Tschüss, Anna, war nett mit dir.
Anna stutzte, als müsse sie überlegen, ob Florian das wirklich ernst meine. Egal, mit einer Lesbe wäre er ohnehin nicht glücklich geworden.
»Extraterrestrische Vorkoster also.« Sie streckte den Zeigefinger zur Windschutzscheibe und sagte heiser: »Zimmerservice telefonieren.«
Anna lachte herzlich und Florian stimmte mit ein, erst verhalten und schließlich befreit.
»Ich bin ein Auserwählter und auf dem Weg zu einem Treffpunkt, an dem sich andere Auserwählte treffen«, fügte Florian mit gespieltem Ernst hinzu und ich wollte ihm von hinten einen Stups geben, aber Anna lachte nur noch lauter.
Jetzt lief Florian zur Höchstform auf. »Und ich werde von Stimmen in meinem Kopf geleitet, die mir sagen, was ich machen soll.«
Mit beiden Händen wischte sich Anna die Lachtränen aus dem Gesicht.
»Ein Essgestörter mit Fantasie. Du bist echt nicht ganz dicht«, japste sie und zeigte auf die Tankstelle, die am Ortsausgang auftauchte. »Apropos Treffpunkt. Können wir mal anhalten? Ich muss meiner Freundin sagen, dass ich bald da bin.«
Florian setzte den Blinker.
Der Löwe von Agip streckte uns die Zunge heraus. Auf meiner Rückbank war Entspannung angesagt.
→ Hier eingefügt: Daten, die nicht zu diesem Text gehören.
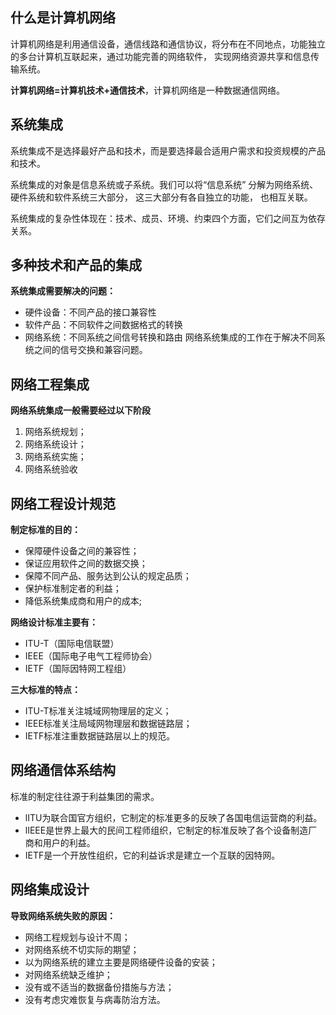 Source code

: ## 什么是计算机网络

计算机网络是利用通信设备，通信线路和通信协议，将分布在不同地点，功能独立的多台计算机互联起来，通过功能完善的网络软件， 实现网络资源共享和信息传输系统。

**计算机网络=计算机技术+通信技术**，计算机网络是一种数据通信网络。
## 系统集成

系统集成不是选择最好产品和技术，而是要选择最合适用户需求和投资规模的产品和技术。

系统集成的对象是信息系统或子系统。我们可以将“信息系统” 分解为网络系统、 硬件系统和软件系统三大部分， 这三大部分有各自独立的功能， 也相互关联。

系统集成的复杂性体现在：技术、成员、环境、约束四个方面，它们之间互为依存关系。
## 多种技术和产品的集成

**系统集成需要解决的问题：**
- 硬件设备：不同产品的接口兼容性
- 软件产品：不同软件之间数据格式的转换
- 网络系统：不同系统之间信号转换和路由
网络系统集成的工作在于解决不同系统之间的信号交换和兼容问题。
## 网络工程集成

**网络系统集成一般需要经过以下阶段**
1. 网络系统规划；
2. 网络系统设计；
3. 网络系统实施；
4. 网络系统验收
## 网络工程设计规范

**制定标准的目的：**
- 保障硬件设备之间的兼容性；
- 保证应用软件之间的数据交换；
- 保障不同产品、服务达到公认的规定品质；
- 保护标准制定者的利益；
- 降低系统集成商和用户的成本;

**网络设计标准主要有：**
- ITU-T（国际电信联盟）
- IEEE（国际电子电气工程师协会）
- IETF（国际因特网工程组）

**三大标准的特点：**
- ITU-T标准关注城域网物理层的定义；
- IEEE标准关注局域网物理层和数据链路层；
- IETF标准注重数据链路层以上的规范。
## 网络通信体系结构

标准的制定往往源于利益集团的需求。
- lITU为联合国官方组织，它制定的标准更多的反映了各国电信运营商的利益。
- lIEEE是世界上最大的民间工程师组织，它制定的标准反映了各个设备制造厂商和用户的利益。
- IETF是一个开放性组织，它的利益诉求是建立一个互联的因特网。
## 网络集成设计

**导致网络系统失败的原因：**
- 网络工程规划与设计不周；
- 对网络系统不切实际的期望；
- 以为网络系统的建立主要是网络硬件设备的安装；
- 对网络系统缺乏维护；
- 没有或不适当的数据备份措施与方法；
- 没有考虑灾难恢复与病毒防治方法。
Ich überlegte, ob ich Annas Abwesenheit nutzen sollte, um Florian von meinen Beobachtungen zu berichten, aber viel spannender fand ich zu erfahren, was sie ihrer Freundin am Telefon sagte. Die Hoffnung stirbt zuletzt.
»Bin gleich wieder da«, säuselte sie und verließ das Auto mit ihrem Beutel. Florian ließ die Tür offen, als er sich aus dem Auto wälzte und streckte. Ich kletterte ebenfalls hinaus und folgte Anna durch die Hitze zwischen den Tanksäulen. Würde sie auf dem Klo verschwinden, wäre ich diesmal Zaungast. Ihr Ziel war jedoch tatsächlich das öffentliche Telefon.
Sie sprach wieder Französisch, und ich erfuhr, dass es Sandrine war, mit der sie sich am Strand treffen wollte. Eine Freundin? Ihre Freundin? Es spielte keine Rolle, wie ich einen Augenblick später erfahren sollte.
Das Schlüsselwort, das sie benutzte, war mignon – niedlich.
»Und er hat so putzige Macken. Ich glaube, er ist ein bisschen verklemmt, weil er mir seine Pornos im Handschuhfach nicht zeigen will. Der ist richtig rot geworden.«
Sie machte eine Pause und hörte zu. Meine Fingerspitzen kribbelten. Keine Lesbe würde so über einen Mann reden, oder doch? Was wusste ich denn über lesbische Frauen? Nichts.
»Ich glaub ja, dass der in mich verknallt ist, aber…. Florian heißt er, genau… Und weißt du, warum ich glaube, dass er was für mich ist? Der hat Hetero- und Schwulenpornos dabei. Genau. Vielleicht ist er nicht so verdammt machohaft wie Christian.«
Ich schlug mir gegen die Stirn. Chris. Nicht wie Christine, sondern wie Christian! Ihr Freund hatte sie sitzen lassen.
Wegen eines Strap-ons.
Ich hörte kaum, wie sie mit Sandrine am anderen Ende der Leitung die letzten Details zur Party austauschte, den Ort wiederholte und die Uhrzeit. Wie würde ich es Florian sagen? Du, übrigens: Deine Traumfrau sitzt neben dir.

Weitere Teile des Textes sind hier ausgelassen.